Ensembl 100

Known bugs in Ensembl

Truncated GVF and VCF files for some non-vertebrate species

Affects: Live site Versions: Ensembl 100, Ensembl 101
Description: The GVF and VCF files that we make available on the FTP site, which store variation data, were inadvertently truncated for all fungi, metazoa, and protist species. This affects Ensembl Genomes releases 47 and 48.
Workaround: The affected GVF and VCF files have been fixed and are now available in the respective FTP directories.

Missing Goldfish JSON file

Affects: Live site Versions: Ensembl 100
Description: The JSON file for the Goldfish (Carassius auratus) is not available on the Ensembl ftp site.
Workaround: The data that would have been in the JSON file is available in a range of other files.

Incomplete mapping in Assembly Converter

Affects: Live site, Mirrors Versions: Ensembl 98, Ensembl 99, Ensembl 100
Description: The following species have no mappings between new and old assemblies.
This means that the Assembly Converter tool will not present these, even though such mappings are possible.

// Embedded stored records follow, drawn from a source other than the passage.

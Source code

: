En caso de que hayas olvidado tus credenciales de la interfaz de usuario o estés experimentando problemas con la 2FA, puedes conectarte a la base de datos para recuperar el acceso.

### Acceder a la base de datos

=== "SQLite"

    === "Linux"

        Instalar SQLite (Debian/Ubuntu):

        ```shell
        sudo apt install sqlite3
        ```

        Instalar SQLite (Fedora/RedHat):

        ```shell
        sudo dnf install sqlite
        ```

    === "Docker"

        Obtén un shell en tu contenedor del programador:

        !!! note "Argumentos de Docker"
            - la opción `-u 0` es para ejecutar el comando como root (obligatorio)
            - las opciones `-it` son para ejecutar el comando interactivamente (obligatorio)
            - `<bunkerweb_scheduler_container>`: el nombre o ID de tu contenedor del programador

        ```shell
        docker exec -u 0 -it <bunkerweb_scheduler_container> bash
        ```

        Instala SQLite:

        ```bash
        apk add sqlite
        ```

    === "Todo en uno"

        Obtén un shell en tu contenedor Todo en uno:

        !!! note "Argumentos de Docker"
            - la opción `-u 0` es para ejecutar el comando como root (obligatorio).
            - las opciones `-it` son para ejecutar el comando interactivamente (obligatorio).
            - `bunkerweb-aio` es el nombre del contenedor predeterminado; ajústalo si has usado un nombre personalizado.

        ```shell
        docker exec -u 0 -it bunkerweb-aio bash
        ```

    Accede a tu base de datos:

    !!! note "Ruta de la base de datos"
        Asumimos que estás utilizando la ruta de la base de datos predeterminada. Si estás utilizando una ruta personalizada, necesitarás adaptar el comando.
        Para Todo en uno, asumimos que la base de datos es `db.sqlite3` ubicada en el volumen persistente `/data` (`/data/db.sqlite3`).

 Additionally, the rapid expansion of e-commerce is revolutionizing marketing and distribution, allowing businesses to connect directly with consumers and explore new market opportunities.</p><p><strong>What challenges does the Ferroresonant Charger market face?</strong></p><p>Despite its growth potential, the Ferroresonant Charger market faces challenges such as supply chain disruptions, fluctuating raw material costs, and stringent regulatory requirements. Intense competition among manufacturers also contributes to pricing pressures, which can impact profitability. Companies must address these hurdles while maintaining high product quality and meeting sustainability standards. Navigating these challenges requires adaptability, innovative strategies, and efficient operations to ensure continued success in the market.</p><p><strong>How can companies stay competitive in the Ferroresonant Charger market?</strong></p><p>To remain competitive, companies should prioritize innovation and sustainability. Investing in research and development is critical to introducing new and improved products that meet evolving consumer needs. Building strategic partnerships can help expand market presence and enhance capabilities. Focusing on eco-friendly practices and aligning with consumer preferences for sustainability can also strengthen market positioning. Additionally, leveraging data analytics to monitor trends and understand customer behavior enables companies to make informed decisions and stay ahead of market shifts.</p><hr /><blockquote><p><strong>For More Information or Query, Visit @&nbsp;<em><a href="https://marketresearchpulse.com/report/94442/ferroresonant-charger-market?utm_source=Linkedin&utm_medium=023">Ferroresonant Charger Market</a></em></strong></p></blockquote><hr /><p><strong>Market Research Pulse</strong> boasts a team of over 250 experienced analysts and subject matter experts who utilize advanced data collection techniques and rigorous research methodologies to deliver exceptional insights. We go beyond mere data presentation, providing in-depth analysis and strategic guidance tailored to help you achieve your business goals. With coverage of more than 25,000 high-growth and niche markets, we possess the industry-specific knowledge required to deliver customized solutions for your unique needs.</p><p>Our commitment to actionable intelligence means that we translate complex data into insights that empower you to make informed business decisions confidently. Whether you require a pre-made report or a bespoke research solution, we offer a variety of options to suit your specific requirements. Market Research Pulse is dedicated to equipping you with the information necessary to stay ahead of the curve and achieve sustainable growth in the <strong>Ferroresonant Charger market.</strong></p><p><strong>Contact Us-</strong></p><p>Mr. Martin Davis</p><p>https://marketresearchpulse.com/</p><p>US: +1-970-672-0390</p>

Fungi: Saccharomyces cerevisiae (EF1 and R64-1-1)

Protists: Thalassiosira pseudonana (ASM14940v1_bd and ASM14940v2)

Workaround:

No workaround.

Inconsistencies between core and core-like dbs

Affects: Live site, Mirrors Versions: Ensembl 100
Description: The assembly name and accession do not match between the human rnaseq (GRCh38.p10, GCA_000001405.25), otherfeatures (GRCh38.p12, GCA_000001405.27) and core (GRCh38.p13, GCA_000001405.28) databases. The otherfeatures database has the expected GRCh38.p10 assembly and seq_region tables though.

The assembly name and accession do not match between the mouse rnaseq (GRCm38.p5, GCA_000001635.7) and core (GRCm38.p6, GCA_000001635.8) databases. The rnaseq database has the expected GRCm38.p6 assembly and seq_region tables though.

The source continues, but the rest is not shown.